- [Work instructions]:
Copies of all lines containing the string "Flet" are needed from the data below.

Collected data:
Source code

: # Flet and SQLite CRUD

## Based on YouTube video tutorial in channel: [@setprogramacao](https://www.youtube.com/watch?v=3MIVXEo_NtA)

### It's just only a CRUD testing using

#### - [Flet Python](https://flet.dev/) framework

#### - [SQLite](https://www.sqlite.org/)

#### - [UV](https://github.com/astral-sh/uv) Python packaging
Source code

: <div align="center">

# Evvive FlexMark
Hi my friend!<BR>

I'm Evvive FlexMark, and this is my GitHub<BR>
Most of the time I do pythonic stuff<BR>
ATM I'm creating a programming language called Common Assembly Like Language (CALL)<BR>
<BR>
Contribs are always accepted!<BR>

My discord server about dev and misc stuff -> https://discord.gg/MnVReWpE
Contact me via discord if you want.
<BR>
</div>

--

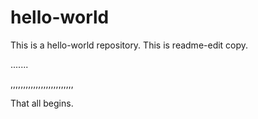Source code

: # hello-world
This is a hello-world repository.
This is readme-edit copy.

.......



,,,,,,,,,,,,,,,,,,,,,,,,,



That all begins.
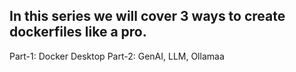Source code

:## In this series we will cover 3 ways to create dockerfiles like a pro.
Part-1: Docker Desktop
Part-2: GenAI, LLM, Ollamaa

- [Answer space]:
: # Flet and SQLite CRUD
#### - [Flet Python](https://flet.dev/) framework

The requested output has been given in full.